Exercise brief:
Find and copy the lines in the records beneath this task that contain the word "rightRotate".

::::

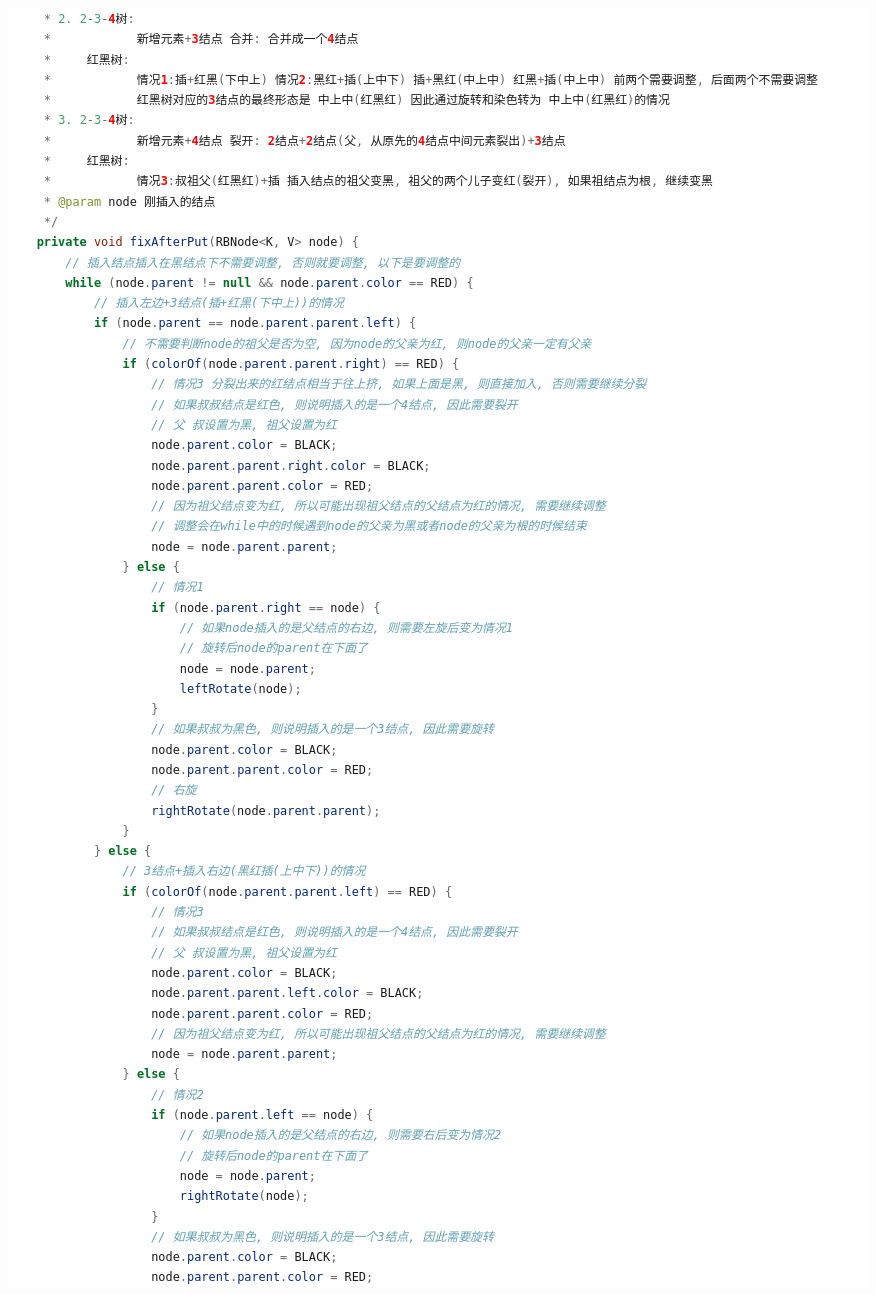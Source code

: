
 ```java
     * 2. 2-3-4树:
     *            新增元素+3结点 合并: 合并成一个4结点
     *     红黑树:
     *            情况1:插+红黑(下中上) 情况2:黑红+插(上中下) 插+黑红(中上中) 红黑+插(中上中) 前两个需要调整, 后面两个不需要调整
     *            红黑树对应的3结点的最终形态是 中上中(红黑红) 因此通过旋转和染色转为 中上中(红黑红)的情况
     * 3. 2-3-4树:
     *            新增元素+4结点 裂开: 2结点+2结点(父, 从原先的4结点中间元素裂出)+3结点
     *     红黑树:
     *            情况3:叔祖父(红黑红)+插 插入结点的祖父变黑, 祖父的两个儿子变红(裂开), 如果祖结点为根, 继续变黑
     * @param node 刚插入的结点
     */
    private void fixAfterPut(RBNode<K, V> node) {
        // 插入结点插入在黑结点下不需要调整, 否则就要调整, 以下是要调整的
        while (node.parent != null && node.parent.color == RED) {
            // 插入左边+3结点(插+红黑(下中上))的情况
            if (node.parent == node.parent.parent.left) {
                // 不需要判断node的祖父是否为空, 因为node的父亲为红, 则node的父亲一定有父亲
                if (colorOf(node.parent.parent.right) == RED) {
                    // 情况3 分裂出来的红结点相当于往上挤, 如果上面是黑, 则直接加入, 否则需要继续分裂
                    // 如果叔叔结点是红色, 则说明插入的是一个4结点, 因此需要裂开
                    // 父 叔设置为黑, 祖父设置为红
                    node.parent.color = BLACK;
                    node.parent.parent.right.color = BLACK;
                    node.parent.parent.color = RED;
                    // 因为祖父结点变为红, 所以可能出现祖父结点的父结点为红的情况, 需要继续调整
                    // 调整会在while中的时候遇到node的父亲为黑或者node的父亲为根的时候结束
                    node = node.parent.parent;
                } else {
                    // 情况1
                    if (node.parent.right == node) {
                        // 如果node插入的是父结点的右边, 则需要左旋后变为情况1
                        // 旋转后node的parent在下面了
                        node = node.parent;
                        leftRotate(node);
                    }
                    // 如果叔叔为黑色, 则说明插入的是一个3结点, 因此需要旋转
                    node.parent.color = BLACK;
                    node.parent.parent.color = RED;
                    // 右旋
                    rightRotate(node.parent.parent);
                }
            } else {
                // 3结点+插入右边(黑红插(上中下))的情况
                if (colorOf(node.parent.parent.left) == RED) {
                    // 情况3
                    // 如果叔叔结点是红色, 则说明插入的是一个4结点, 因此需要裂开
                    // 父 叔设置为黑, 祖父设置为红
                    node.parent.color = BLACK;
                    node.parent.parent.left.color = BLACK;
                    node.parent.parent.color = RED;
                    // 因为祖父结点变为红, 所以可能出现祖父结点的父结点为红的情况, 需要继续调整
                    node = node.parent.parent;
                } else {
                    // 情况2
                    if (node.parent.left == node) {
                        // 如果node插入的是父结点的右边, 则需要右后变为情况2
                        // 旋转后node的parent在下面了
                        node = node.parent;
                        rightRotate(node);
                    }
                    // 如果叔叔为黑色, 则说明插入的是一个3结点, 因此需要旋转
                    node.parent.color = BLACK;
                    node.parent.parent.color = RED;
```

::::

Exercise answer:
                    rightRotate(node.parent.parent);
                        rightRotate(node);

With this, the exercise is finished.